C’est une technologie qui fascine autant qu’elle effraie… L’instauration de la reconnaissance faciale en Principauté fait son chemin. Un texte de loi est actuellement en préparation pour encadrer son usage. Richard Marangoni, contrôleur général en charge de la Direction de la Sûreté publique, nous explique en quoi cette technique serait utile à la police monégasque.
Le texte légiférant la reconnaissance faciale à Monaco est quasiment finalisé et devrait être probablement déposé au Conseil national au cours du premier semestre 2023. Si cette technologie est instaurée en Principauté, en quoi serait-t-elle une aide pour la police monégasque ?
Il y a beaucoup de questionnements, parfois des inquiétudes, autour de la reconnaissance faciale, mais en réalité il s’agit simplement d’automatiser un certain nombre de tâches que les policiers effectuent aujourd’hui de manière manuelle. Il s’agit d’un outil qui permettra de faciliter le travail des policiers, de le rendre plus efficace, plus rapide, afin qu’il puisse se concentrer sur les missions les plus importantes de protection des personnes et des biens. Seuls les visages de ces personnes recherchées seront intégrés aux dispositifs. Il ne s’agit pas du tout de surveiller les honnêtes gens, mais au contraire de leur rendre un meilleur service et d’assurer au mieux leur protection.
Pourriez-vous nous donner des exemples concrets d’utilisation ?

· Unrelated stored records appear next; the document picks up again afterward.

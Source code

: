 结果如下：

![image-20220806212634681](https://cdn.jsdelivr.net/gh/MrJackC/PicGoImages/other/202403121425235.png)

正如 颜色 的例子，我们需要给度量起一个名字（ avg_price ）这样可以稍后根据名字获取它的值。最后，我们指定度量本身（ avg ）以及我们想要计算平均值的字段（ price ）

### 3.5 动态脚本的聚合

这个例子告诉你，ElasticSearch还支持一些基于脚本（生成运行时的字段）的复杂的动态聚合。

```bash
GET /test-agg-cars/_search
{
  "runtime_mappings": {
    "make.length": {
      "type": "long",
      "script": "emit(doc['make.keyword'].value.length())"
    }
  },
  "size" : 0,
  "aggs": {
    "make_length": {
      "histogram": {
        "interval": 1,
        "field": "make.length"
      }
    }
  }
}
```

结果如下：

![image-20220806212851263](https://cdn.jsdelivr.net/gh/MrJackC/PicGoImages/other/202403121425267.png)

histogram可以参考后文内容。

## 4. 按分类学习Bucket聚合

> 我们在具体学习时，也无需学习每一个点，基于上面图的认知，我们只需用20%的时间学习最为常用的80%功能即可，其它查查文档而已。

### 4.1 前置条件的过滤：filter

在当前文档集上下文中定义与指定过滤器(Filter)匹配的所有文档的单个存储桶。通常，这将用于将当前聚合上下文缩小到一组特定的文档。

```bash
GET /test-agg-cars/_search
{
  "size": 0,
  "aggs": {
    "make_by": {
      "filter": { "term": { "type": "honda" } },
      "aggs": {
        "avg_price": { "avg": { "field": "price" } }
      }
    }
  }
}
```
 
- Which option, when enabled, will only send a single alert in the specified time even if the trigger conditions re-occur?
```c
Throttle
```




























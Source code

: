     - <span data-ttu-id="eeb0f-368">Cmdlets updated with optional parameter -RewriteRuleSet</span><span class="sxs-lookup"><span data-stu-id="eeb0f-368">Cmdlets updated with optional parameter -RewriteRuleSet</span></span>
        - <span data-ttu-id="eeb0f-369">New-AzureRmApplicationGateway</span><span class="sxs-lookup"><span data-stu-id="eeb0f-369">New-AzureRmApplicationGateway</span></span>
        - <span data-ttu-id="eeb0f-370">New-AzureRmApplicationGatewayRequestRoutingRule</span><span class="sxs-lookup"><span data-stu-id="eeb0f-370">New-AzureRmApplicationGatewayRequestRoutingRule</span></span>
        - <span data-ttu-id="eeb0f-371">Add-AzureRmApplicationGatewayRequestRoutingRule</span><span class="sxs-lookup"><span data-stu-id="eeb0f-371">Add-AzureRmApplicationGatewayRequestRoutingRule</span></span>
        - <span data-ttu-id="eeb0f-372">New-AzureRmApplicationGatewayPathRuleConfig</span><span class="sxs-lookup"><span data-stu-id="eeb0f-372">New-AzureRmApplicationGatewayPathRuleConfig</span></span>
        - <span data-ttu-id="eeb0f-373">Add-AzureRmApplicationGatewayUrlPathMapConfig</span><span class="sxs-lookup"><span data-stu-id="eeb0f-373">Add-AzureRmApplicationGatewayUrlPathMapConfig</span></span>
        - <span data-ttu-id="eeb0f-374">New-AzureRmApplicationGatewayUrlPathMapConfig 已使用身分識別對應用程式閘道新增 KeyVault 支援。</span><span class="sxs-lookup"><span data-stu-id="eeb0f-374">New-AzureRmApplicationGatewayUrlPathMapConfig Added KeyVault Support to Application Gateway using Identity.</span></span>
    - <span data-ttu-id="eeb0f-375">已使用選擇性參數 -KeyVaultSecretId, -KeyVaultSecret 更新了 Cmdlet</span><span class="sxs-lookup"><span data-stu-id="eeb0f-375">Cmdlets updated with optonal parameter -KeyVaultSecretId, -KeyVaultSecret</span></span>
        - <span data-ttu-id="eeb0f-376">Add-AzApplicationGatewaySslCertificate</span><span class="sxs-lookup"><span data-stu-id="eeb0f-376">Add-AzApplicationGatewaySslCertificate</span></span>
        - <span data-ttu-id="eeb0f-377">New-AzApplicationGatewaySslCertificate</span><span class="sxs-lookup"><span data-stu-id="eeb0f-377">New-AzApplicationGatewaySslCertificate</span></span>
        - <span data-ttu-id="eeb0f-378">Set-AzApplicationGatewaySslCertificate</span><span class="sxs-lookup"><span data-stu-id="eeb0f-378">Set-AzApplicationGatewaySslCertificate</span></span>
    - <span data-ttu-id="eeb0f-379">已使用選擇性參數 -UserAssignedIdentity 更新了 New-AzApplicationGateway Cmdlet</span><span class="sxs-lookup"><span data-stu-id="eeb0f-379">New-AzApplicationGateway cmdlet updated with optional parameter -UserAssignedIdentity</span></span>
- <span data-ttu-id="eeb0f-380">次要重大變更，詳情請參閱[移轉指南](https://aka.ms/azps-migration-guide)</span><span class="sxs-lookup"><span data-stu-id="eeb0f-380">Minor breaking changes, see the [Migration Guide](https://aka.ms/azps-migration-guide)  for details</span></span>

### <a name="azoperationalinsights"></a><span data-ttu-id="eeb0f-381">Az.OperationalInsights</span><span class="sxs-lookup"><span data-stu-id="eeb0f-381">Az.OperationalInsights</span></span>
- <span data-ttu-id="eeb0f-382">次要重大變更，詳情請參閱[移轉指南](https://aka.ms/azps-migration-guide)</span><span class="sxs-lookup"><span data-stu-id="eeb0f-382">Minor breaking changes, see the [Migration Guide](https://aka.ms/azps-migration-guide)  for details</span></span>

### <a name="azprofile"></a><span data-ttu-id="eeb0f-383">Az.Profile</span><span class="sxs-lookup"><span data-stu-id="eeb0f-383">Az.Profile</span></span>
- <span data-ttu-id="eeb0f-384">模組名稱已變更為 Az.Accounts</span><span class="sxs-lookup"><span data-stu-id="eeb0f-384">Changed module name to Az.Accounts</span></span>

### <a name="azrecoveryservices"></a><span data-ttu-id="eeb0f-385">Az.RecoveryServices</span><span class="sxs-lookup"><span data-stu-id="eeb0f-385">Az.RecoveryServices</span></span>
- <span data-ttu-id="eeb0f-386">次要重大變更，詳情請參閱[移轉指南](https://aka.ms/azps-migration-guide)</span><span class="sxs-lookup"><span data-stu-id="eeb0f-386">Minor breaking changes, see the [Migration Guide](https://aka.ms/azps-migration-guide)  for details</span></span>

Il y a par exemple aujourd’hui des centaines de malfaiteurs qui font l’objet de recherches de la part d’Interpol, de mandats d’arrêts internationaux. Si l’un de ces malfaiteurs venait à circuler en principauté, il serait naturellement souhaitable que la police puisse l’arrêter. Or, aucun policier ne peut se souvenir de manière certaine et infaillible du visage de centaines de malfaiteurs. La reconnaissance faciale permettra d’identifier ces personnes qui sont recherchées par la justice pour des infractions graves, avec une efficacité et un niveau de fiabilité beaucoup plus importants que si ces recherches sont faites manuellement par un policier sur la base de la seule mémoire. Autre exemple, si un enfant a été égaré par ses parents près des plages ou du champ de foire, il faut regarder l’ensemble des caméras qui sont situées à proximité pour espérer le retrouver. La reconnaissance faciale permettra simplement, une fois que la photographie du visage de l’enfant recherché sera intégrée ponctuellement dans le système idoine, de questionner l’ensemble des caméras de la principauté pour retrouver au plus vite cet enfant perdu. Dans cet exemple, aucune image ne sera conservée une fois l’enfant retrouvé par la police.
Des inquiétudes sont tout de même exprimées par rapport à la protection des libertés individuelles : que répondez-vous à cela ?
Il faut redire que cet outil restera toujours sous le contrôle des fonctionnaires de police : c’est l’humain qui aura toujours le dernier mot. Cet objectif d’avoir une vidéoprotection plus rapide et plus efficace s’accompagnera aussi de l’objectif d’un déploiement de ces outils parfaitement conforme à l’État de droit et aux engagements internationaux de la Principauté en matière de protection des données personnelles. La Sûreté publique s’attachera naturellement à ce que ces améliorations technologiques ne se fassent pas au détriment du respect de la vie privée.